The Habar Gidir (Somali: Habar Gidir, Arabic: هبر جدير) is a major subclan of the Hawiye. The clan has produced many prominent Somali figures, including the first Prime Minister of Somalia Abdullahi Issa Mohamud and Somalia's fifth President Abdiqasim Salad Hassan.

Overview
The Habar Gidir are part of the Hiraab. The Hiraab consists of the Mudulood, Habar Gidir and Duduble. The Habar Gidir are also a sub-clan of the Hawiye. This gives the Habar Gidir immediate lineal ties with the other Hawiye sub-clans. The Hawiye descend from Irir Samaale who was one of the sons of Samaale. Due to this the Habar Gidir also have kinship with the Dir  (Irir) and the other Samaale clans.

Ethmology

The Habar Gidir are a Hiraab sub-clan. The forefather of the clan is Madarkicis and Habar Gidir is the name of their Mother. Madarkicis is part of the Hiraab section of Hawiye. Madarkicis translates to "gathering agitator'' or ''meeting disruptor" in the Somali language.

Distribution

The Habar Gidir primarily live in the central regions of Mudug and Galgaduud in Galmudug. The clan also lives in Southern Somalia especially in (Matabaan district) and sections of (Mogadishu). The clan also lives in the Somali Region of Ethiopia in particular the areas neighboring Galmudug. In addition to this the Habar Gidir can also be found in the expatriate communities of the Somali diaspora.

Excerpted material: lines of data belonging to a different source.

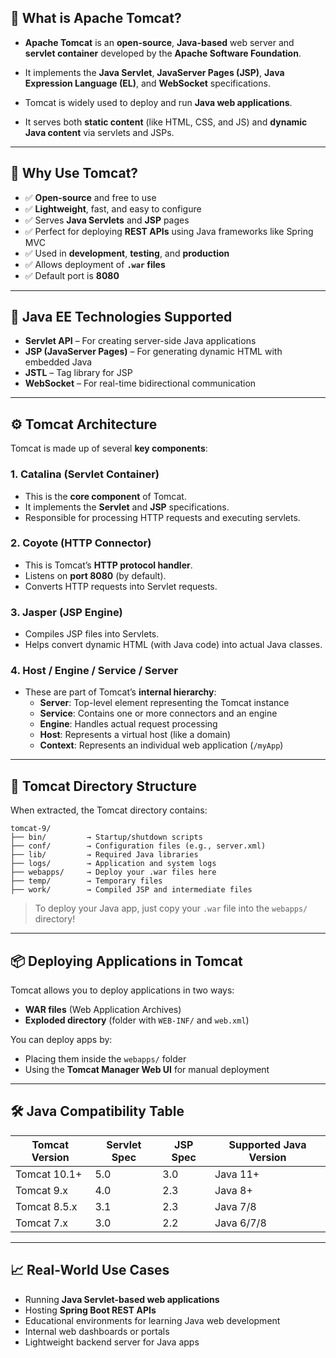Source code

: 


## 🧠 What is Apache Tomcat?

- **Apache Tomcat** is an **open-source**, **Java-based** web server and **servlet container** developed by the **Apache Software Foundation**.
- It implements the **Java Servlet**, **JavaServer Pages (JSP)**, **Java Expression Language (EL)**, and **WebSocket** specifications.

- Tomcat is widely used to deploy and run **Java web applications**.
- It serves both **static content** (like HTML, CSS, and JS) and **dynamic Java content** via servlets and JSPs.

---

## 🚀 Why Use Tomcat?

- ✅ **Open-source** and free to use
- ✅ **Lightweight**, fast, and easy to configure
- ✅ Serves **Java Servlets** and **JSP** pages
- ✅ Perfect for deploying **REST APIs** using Java frameworks like Spring MVC
- ✅ Used in **development**, **testing**, and **production**
- ✅ Allows deployment of **`.war` files**
- ✅ Default port is **8080**

---

## 🔧 Java EE Technologies Supported

- **Servlet API** – For creating server-side Java applications
- **JSP (JavaServer Pages)** – For generating dynamic HTML with embedded Java
- **JSTL** – Tag library for JSP
- **WebSocket** – For real-time bidirectional communication

---
## ⚙️ Tomcat Architecture

Tomcat is made up of several **key components**:

### 1. **Catalina** (Servlet Container)
- This is the **core component** of Tomcat.
- It implements the **Servlet** and **JSP** specifications.
- Responsible for processing HTTP requests and executing servlets.

### 2. **Coyote** (HTTP Connector)
- This is Tomcat’s **HTTP protocol handler**.
- Listens on **port 8080** (by default).
- Converts HTTP requests into Servlet requests.

### 3. **Jasper** (JSP Engine)
- Compiles JSP files into Servlets.
- Helps convert dynamic HTML (with Java code) into actual Java classes.

### 4. **Host / Engine / Service / Server**
- These are part of Tomcat’s **internal hierarchy**:
  - **Server**: Top-level element representing the Tomcat instance
  - **Service**: Contains one or more connectors and an engine
  - **Engine**: Handles actual request processing
  - **Host**: Represents a virtual host (like a domain)
  - **Context**: Represents an individual web application (`/myApp`)

---

## 📁 Tomcat Directory Structure

When extracted, the Tomcat directory contains:

```
tomcat-9/
├── bin/         → Startup/shutdown scripts
├── conf/        → Configuration files (e.g., server.xml)
├── lib/         → Required Java libraries
├── logs/        → Application and system logs
├── webapps/     → Deploy your .war files here
├── temp/        → Temporary files
├── work/        → Compiled JSP and intermediate files
```

> To deploy your Java app, just copy your `.war` file into the `webapps/` directory!

---

## 📦 Deploying Applications in Tomcat

Tomcat allows you to deploy applications in two ways:
- **WAR files** (Web Application Archives)
- **Exploded directory** (folder with `WEB-INF/` and `web.xml`)

You can deploy apps by:
- Placing them inside the `webapps/` folder
- Using the **Tomcat Manager Web UI** for manual deployment

---

## 🛠️ Java Compatibility Table

| **Tomcat Version** | **Servlet Spec** | **JSP Spec** | **Supported Java Version** |
|--------------------|------------------|--------------|-----------------------------|
| Tomcat 10.1+       | 5.0              | 3.0          | Java 11+                    |
| Tomcat 9.x         | 4.0              | 2.3          | Java 8+                     |
| Tomcat 8.5.x       | 3.1              | 2.3          | Java 7/8                    |
| Tomcat 7.x         | 3.0              | 2.2          | Java 6/7/8                  |

---

## 📈 Real-World Use Cases

- Running **Java Servlet-based web applications**
- Hosting **Spring Boot REST APIs**
- Educational environments for learning Java web development
- Internal web dashboards or portals
- Lightweight backend server for Java apps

Role and influence in Somalia

The Habar Gidir clan has produced many prominent Somali figures. The first Prime Minister of Somalia Abdullahi Issa Mohamud  was from this clan, he was Habargidir, Sa'ad, Reer Nima'ale.  Somalia's fifth president Abdiqasim Salad Hassan was also a member and hailed form the Habagidir, Ayr, Absiiye. They have also held many other important and high ranking positions in governance with a large variety that includes Minister of Economic Affairs, Minister of Foreign Affairs, head of Somali National Security, chief of staff of the Somali armed forces, defence minister, and many more. The current Prime Minister of Somalia Mohamed Hussein Roble hails from this clan.